Microsoft’s Project Oxford helps developers build more intelligent apps

You’re a developer with a great idea for an exercise app.

In your ideal world, it would do all sorts of cool tricks, like identify individual users’ faces in photos or understand when a runner asks it to start and stop tracking a run.

But those sophisticated features are only possible with the kind of advanced machine learning that you don’t have the time or resources to do on your own.

“These are all things that people don’t really want to worry about when they are building their app,” said Meenaz Merchant, a principal program manager with Microsoft’s Bing Experiences team.

Earlier this week, at its Build 2015 developers’ conference in San Francisco, Microsoft offered up a solution. It released a set of technologies dubbed Project Oxford that allows developers to create smarter apps, which can do things like recognize faces and interpret natural language even if the app developers are not experts in those fields.

“If you are an app developer, you could just take the API capabilities and not worry about the machine learning aspect,” said Vijay Vokkaarne, a principal group program manager with Bing, whose team is working on the speech aspect of Project Oxford.

The series of services is currently available for limited free usage in beta.

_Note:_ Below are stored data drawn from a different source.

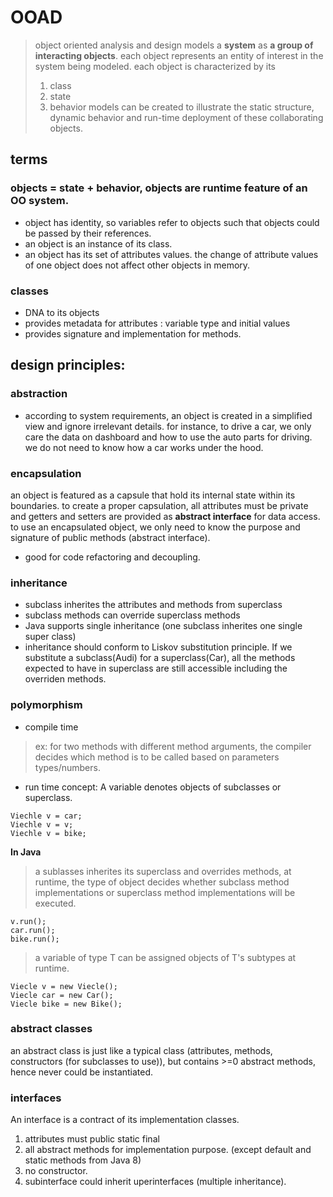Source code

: # OOAD
> object oriented analysis and design models a **system** as **a group of interacting objects**. 
> each object represents an entity of interest in the system being modeled.
> each object is characterized by its
>  1. class
>  2. state
>  3. behavior
> models can be created to illustrate the static structure, dynamic behavior and run-time deployment of these collaborating objects.
## terms
### objects = state + behavior, objects are runtime feature of an OO system.
- object has identity, so variables refer to objects such that objects could be passed by their references.
- an object is an instance of its class.
- an object has its set of attributes values. the change of attribute values of one object does not affect other objects in memory.
### classes
- DNA to its objects
- provides metadata for attributes : variable type and initial values
- provides signature and implementation for methods.
## design principles:
### abstraction
- according to system requirements, an object is created in a simplified view and ignore irrelevant details. for instance, to drive a car, we only care the data on dashboard and how to use the auto parts for driving. we do not need to know how a car works under the hood.
### encapsulation
an object is featured as a capsule that hold its internal state within its boundaries. to create a proper capsulation, all attributes must be private and getters and setters are provided as **abstract interface** for data access. to use an encapsulated object, we only need to know the purpose and signature of public methods (abstract interface).
- good for code refactoring and decoupling.
### inheritance
- subclass inherites the attributes and methods from superclass
- subclass methods can override superclass methods
- Java supports single inheritance (one subclass inherites one single super class)
- inheritance should conform to Liskov substitution principle. If we substitute a subclass(Audi) for a superclass(Car), all the methods expected to have in superclass are still accessible including the overriden methods.
### polymorphism
- compile time
>ex: for two methods with different method arguments, the compiler decides which method is to be called based on parameters types/numbers.
- run time
concept: A variable denotes objects of subclasses or superclass.
```
Viechle v = car;
Viechle v = v;
Viechle v = bike;
```
**In Java**
>a sublasses inherites its superclass and overrides methods, at runtime, the type of object decides whether subclass method implementations or superclass method implementations will be executed.
```
v.run();
car.run();
bike.run();
```
>a variable of type T can be assigned objects of T's subtypes at runtime. 
```
Viecle v = new Viecle();
Viecle car = new Car();
Viecle bike = new Bike();
```
### abstract classes
an abstract class is just like a typical class (attributes, methods, constructors (for subclasses to use)), but contains >=0 abstract methods, hence never could be instantiated.
### interfaces
An interface is a contract of its implementation classes.
1. attributes must public static final
2. all abstract methods for implementation purpose. (except default and static methods from Java 8)
3. no constructor.
4. subinterface could inherit uperinterfaces (multiple inheritance).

The services also allow developers to automate tasks that would just be too costly and time-consuming for them to do by hand. For example, the visual aspect of the service can sort through thousands of user-submitted photos to identify which ones may contain racy or otherwise inappropriate content, or just identify photos of beach scenes. It could even group photos based on a dominant color scheme.

Doing that sort of thing on your own is “like finding a needle in a haystack,” Merchant noted.

The services also work across programming platforms and languages, from Windows and Windows Phone to iOS and Android. To try them out, a developer must have an account with Azure, Microsoft’s cloud computing platform.

Ryan Galgon, a senior program manager within Microsoft’s Technology and Research division, said the company is offering the services because it wants to share technologies with the developer community that it’s already creating for its own products and services.

Initially, Microsoft is offering the services in limited free beta, in part so it can get a better sense of how these services are being used.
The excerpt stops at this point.